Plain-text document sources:

BEGIN

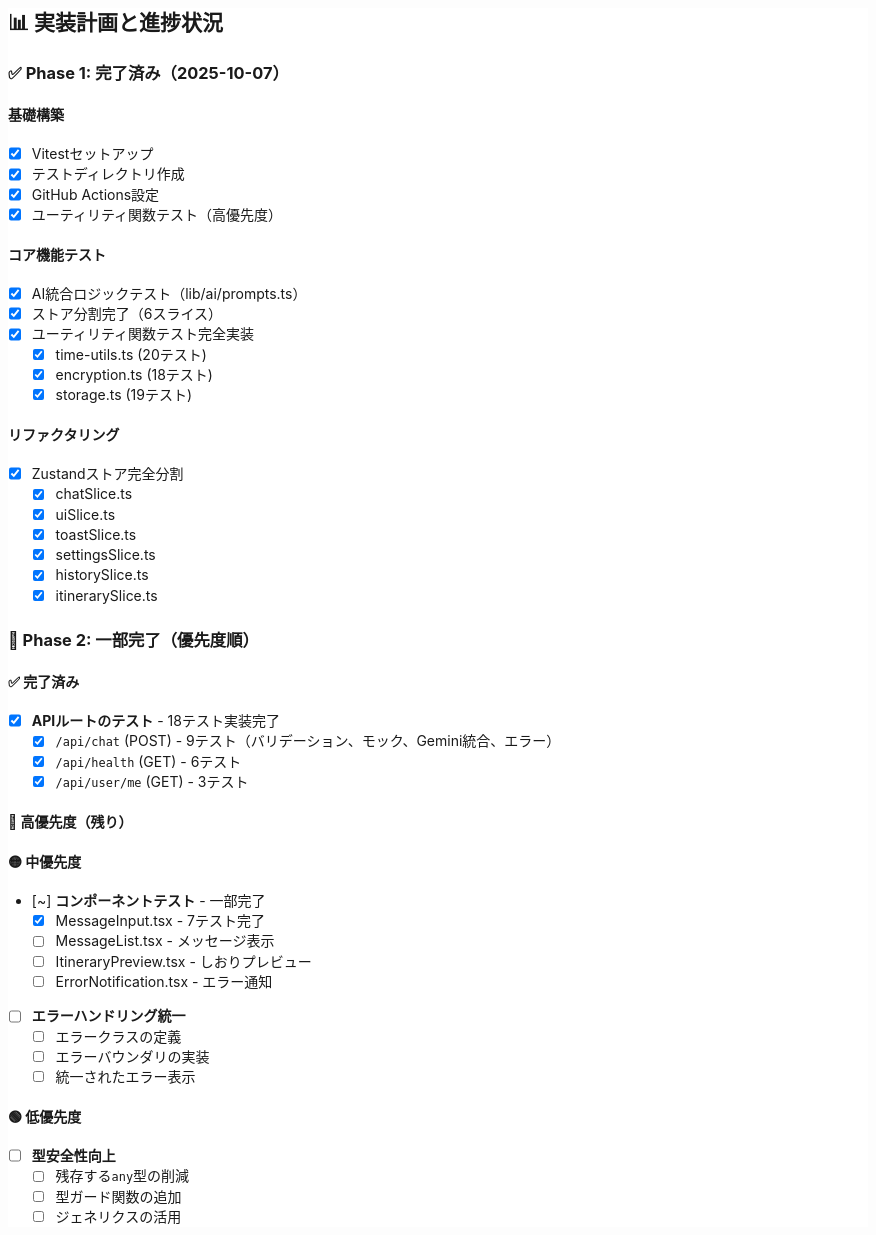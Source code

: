 ## 📊 実装計画と進捗状況

### ✅ Phase 1: 完了済み（2025-10-07）

#### 基礎構築
- [x] Vitestセットアップ
- [x] テストディレクトリ作成
- [x] GitHub Actions設定
- [x] ユーティリティ関数テスト（高優先度）

#### コア機能テスト
- [x] AI統合ロジックテスト（lib/ai/prompts.ts）
- [x] ストア分割完了（6スライス）
- [x] ユーティリティ関数テスト完全実装
  - [x] time-utils.ts (20テスト)
  - [x] encryption.ts (18テスト)
  - [x] storage.ts (19テスト)

#### リファクタリング
- [x] Zustandストア完全分割
  - [x] chatSlice.ts
  - [x] uiSlice.ts
  - [x] toastSlice.ts
  - [x] settingsSlice.ts
  - [x] historySlice.ts
  - [x] itinerarySlice.ts

### 🔄 Phase 2: 一部完了（優先度順）

#### ✅ 完了済み
- [x] **APIルートのテスト** - 18テスト実装完了
  - [x] `/api/chat` (POST) - 9テスト（バリデーション、モック、Gemini統合、エラー）
  - [x] `/api/health` (GET) - 6テスト
  - [x] `/api/user/me` (GET) - 3テスト
  
#### 🔴 高優先度（残り）

#### 🟡 中優先度
- [~] **コンポーネントテスト** - 一部完了
  - [x] MessageInput.tsx - 7テスト完了
  - [ ] MessageList.tsx - メッセージ表示
  - [ ] ItineraryPreview.tsx - しおりプレビュー
  - [ ] ErrorNotification.tsx - エラー通知

- [ ] **エラーハンドリング統一**
  - [ ] エラークラスの定義
  - [ ] エラーバウンダリの実装
  - [ ] 統一されたエラー表示

#### 🟢 低優先度
- [ ] **型安全性向上**
  - [ ] 残存する`any`型の削減
  - [ ] 型ガード関数の追加
  - [ ] ジェネリクスの活用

END

**Exercise:**
Write out every line, unchanged, from the one containing "- [~] **コンポーネントテスト** - 一部完了" through the closing line of the data.

**Worked solution:**
- [~] **コンポーネントテスト** - 一部完了
  - [x] MessageInput.tsx - 7テスト完了
  - [ ] MessageList.tsx - メッセージ表示
  - [ ] ItineraryPreview.tsx - しおりプレビュー
  - [ ] ErrorNotification.tsx - エラー通知

- [ ] **エラーハンドリング統一**
  - [ ] エラークラスの定義
  - [ ] エラーバウンダリの実装
  - [ ] 統一されたエラー表示

#### 🟢 低優先度
- [ ] **型安全性向上**
  - [ ] 残存する`any`型の削減
  - [ ] 型ガード関数の追加
  - [ ] ジェネリクスの活用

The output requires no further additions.